Rock Your Body…NOW

What many people do for fun, I dread. What some people have problems avoiding, I have problems actually doing. Time for confessions of a Non-Shopaholic.
Confession #1: I hate shopping. There, I said it. I broke the 2nd commandment of being a girl (commandment #1 being “Thou must be obsessed with fro-yo.” Whoops, I broke that too).

Shopping and I have a rocky history. When I was in elementary/middle school and I started actually noticing different brands and store, clothes became a competition. Not just over what I wore, but how I looked in the clothes compared to my friends. Limited Too was the first store I remember liking and when I realized that was out-of-style, I thought the logical transition was to shop at Abercrombie. But guess what happens when you’re taller and a little rounder than your friends? You don’t fit into Abercrombie & Fitch, let alone Abercrombie Kids. In middle school (hello awkward, early puberty days) I wanted all of my clothes to have a moose logo and smell like the intoxicating perfume from the store. But even wearing the clothes wasn’t enough. My stomach stuck out, the size Large shirts were too tight and I couldn’t get my arms through certain sweaters. Clothes (and shopping) became so stressful. I wanted something that was in-style and that I looked good in.


But guess what happens during puberty? Surprise, our bodies change. Suddenly everything fit me differently. Yet still somehow, my previous “complaints” were replaced by new issues. “My boobs are too small,” “My thighs are wide but my butt is flat,” and so on and so on. Nothing, even the most expensive outfit, was ever perfect. I hated wearing certain clothes, therefore, I hated shopping for clothes.

I’m almost 20 years old and I still have issues shopping. I have “goals” for my body, and even though they have nothing to do with losing weight (I want to gain some upper-body muscle and fat, fyi), I’m still self-conscious. But because wearing workout clothes and sweats is not appropriate for everyday, I was forced bribed to go shopping this past weekend.

As I tried on clothes, some I liked some I didn’t, I realized (duh!) that no matter my size, as long as I’m healthy, I should rock my body. The body I have NOW. Not 10 lbs (up or down) from now, not a bra size from now, not a pant size/shirt size/shoe size/underwear size/sock size from now. Now, now…right this very minute.


Shopping shouldn’t be so stressful (unless you’re talking about prices, then feel free to stress away like I do).
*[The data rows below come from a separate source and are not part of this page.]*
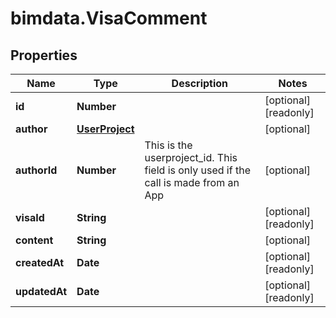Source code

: # bimdata.VisaComment

## Properties

Name | Type | Description | Notes
------------ | ------------- | ------------- | -------------
**id** | **Number** |  | [optional] [readonly] 
**author** | [**UserProject**](UserProject.md) |  | [optional] 
**authorId** | **Number** | This is the userproject_id. This field is only used if the call is made from an App | [optional] 
**visaId** | **String** |  | [optional] [readonly] 
**content** | **String** |  | [optional] 
**createdAt** | **Date** |  | [optional] [readonly] 
**updatedAt** | **Date** |  | [optional] [readonly] 


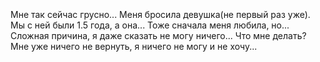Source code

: \
\
\
\
\
\
\
\
\
\
\
\
\
\
\
\
\
\
\
\
\
\
\
\
\
\
\
\
\
Мне так сейчас грусно... Меня бросила девушка(не первый раз уже). Мы с ней были 1.5 года, а она... Тоже сначала меня любила, но... Сложная причина, я даже сказать не могу ничего... Что мне делать? Мне уже ничего не вернуть, я ничего не могу и не хочу...
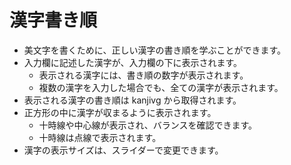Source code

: # 漢字書き順

* 美文字を書くために、正しい漢字の書き順を学ぶことができます。
* 入力欄に記述した漢字が、入力欄の下に表示されます。
  * 表示される漢字には、書き順の数字が表示されます。
  * 複数の漢字を入力した場合でも、全ての漢字が表示されます。
* 表示される漢字の書き順は kanjivg から取得されます。
* 正方形の中に漢字が収まるように表示されます。
  * 十時線や中心線が表示され、バランスを確認できます。
  * 十時線は点線で表示されます。
* 漢字の表示サイズは、スライダーで変更できます。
It should really just be another time to remind ourselves that we are awesome and we have awesome bodies. No matter the brand, style or size of clothes, wear what you love and OWN IT.

What was your favorite store growing up? Now?

Shopping lovers? Haters?

Grain of Salt

I’ve come a long way in terms of self-confidence. Five years ago I was not nearly as confident as I am today and I struggled a lot with self-esteem. However, the height of my battle was at a time when social media was practically non-existent. I had just opened a Facebook account, didn’t know much about Twitter and Instagram didn’t exist. Not many people had smart phones so being “connected” and “plugged-in” 24/7 wasn’t common.

My journey to find peace was very difficult, but I can’t imagine how much harder it would be in today’s world…



While the messages from mainstream media (TV, magazines, Hollywood, etc.) are obviously prevalent in society, for me, social media is much more influential. I’ve been taught that what the mainstream media portrays is mostly fabricated and Photoshopped so I typically don’t take their messages to heart. If a magazine has a toned supermodel on the cover I know well enough that there was probably some airbrushing and doctoring behind the scenes. However, it’s posts on social media that tend to bring back some of the negative thoughts I had years and years ago.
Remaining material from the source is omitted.